Another defining characteristic of fatherhood is responsibility. Having your name on a publication means you take responsibility for its content. This in turn is essential to the trustworthiness of the research, whether to other researchers, policy makers or the general public.
The AI assumes no responsibility. For all we know, this is something that could change at some point in the future. But right now, we are far from a world in which we can reasonably assign ethical responsibility to AI technology.
Attributing responsibility for authorship to AI is therefore a mistake, partly for the same reasons attributing responsibility to AI is a mistake when it comes to decision-making that affects people or the environment in other areas. For better or worse, the responsibility lies with us.
Ethics and change
New developments may very well soon make the above thoughts seem seriously outdated. This will not be because the ethical principles of research are outdated, but rather because of the technology or understanding of it.
The fact that things are changing rapidly, as AI-related technological developments are currently doing, is no excuse to postpone thinking.
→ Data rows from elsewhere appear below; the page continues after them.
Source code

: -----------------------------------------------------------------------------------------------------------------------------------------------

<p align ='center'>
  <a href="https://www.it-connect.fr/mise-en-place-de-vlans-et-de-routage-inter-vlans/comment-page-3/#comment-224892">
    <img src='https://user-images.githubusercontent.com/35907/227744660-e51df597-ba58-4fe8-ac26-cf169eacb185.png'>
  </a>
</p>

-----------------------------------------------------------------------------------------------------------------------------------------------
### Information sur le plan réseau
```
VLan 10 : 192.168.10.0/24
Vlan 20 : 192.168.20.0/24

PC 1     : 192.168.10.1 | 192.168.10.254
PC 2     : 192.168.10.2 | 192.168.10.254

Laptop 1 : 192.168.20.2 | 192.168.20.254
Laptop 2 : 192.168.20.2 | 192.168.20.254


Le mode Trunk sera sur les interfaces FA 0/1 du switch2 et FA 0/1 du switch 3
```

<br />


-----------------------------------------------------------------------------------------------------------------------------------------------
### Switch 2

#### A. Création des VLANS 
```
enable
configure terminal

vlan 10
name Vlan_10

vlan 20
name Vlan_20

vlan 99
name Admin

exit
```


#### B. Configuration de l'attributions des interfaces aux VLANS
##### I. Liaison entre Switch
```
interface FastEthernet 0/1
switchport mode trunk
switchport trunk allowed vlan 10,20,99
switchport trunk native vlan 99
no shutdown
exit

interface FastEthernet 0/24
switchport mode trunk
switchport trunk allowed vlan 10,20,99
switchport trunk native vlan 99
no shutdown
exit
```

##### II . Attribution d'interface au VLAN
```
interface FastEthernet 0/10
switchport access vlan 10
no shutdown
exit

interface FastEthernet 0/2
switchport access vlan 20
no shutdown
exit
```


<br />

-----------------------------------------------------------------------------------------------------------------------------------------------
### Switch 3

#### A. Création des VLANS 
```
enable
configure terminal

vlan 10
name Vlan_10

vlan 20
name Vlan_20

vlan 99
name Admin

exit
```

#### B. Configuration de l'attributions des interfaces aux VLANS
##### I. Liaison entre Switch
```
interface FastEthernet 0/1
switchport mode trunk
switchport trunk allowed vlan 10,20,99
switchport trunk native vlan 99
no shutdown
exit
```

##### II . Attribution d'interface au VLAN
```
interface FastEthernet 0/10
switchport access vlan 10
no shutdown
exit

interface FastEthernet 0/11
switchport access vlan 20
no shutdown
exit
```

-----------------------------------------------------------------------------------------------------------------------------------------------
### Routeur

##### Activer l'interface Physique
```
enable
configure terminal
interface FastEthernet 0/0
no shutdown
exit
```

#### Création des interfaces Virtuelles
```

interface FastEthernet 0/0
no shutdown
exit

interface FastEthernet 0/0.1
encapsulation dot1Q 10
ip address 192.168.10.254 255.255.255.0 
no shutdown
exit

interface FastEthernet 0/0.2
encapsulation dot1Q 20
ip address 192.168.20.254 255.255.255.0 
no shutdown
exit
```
On the contrary, rapid change creates an additional need for reflection. As a result, we can even say that current and future developments in AI are in some way an aid to ethical thinking, in the specific sense that they force us to rethink the principles and values on which we depend and that we cherish.
Hallvard Fossheim is professor of philosophy at the University of Bergen in Norway. He is also chairman of the Norwegian National Committee for Research Ethics in Science and Technology and a member of the European University Association’s Artificial Intelligence Working and Finishing Group.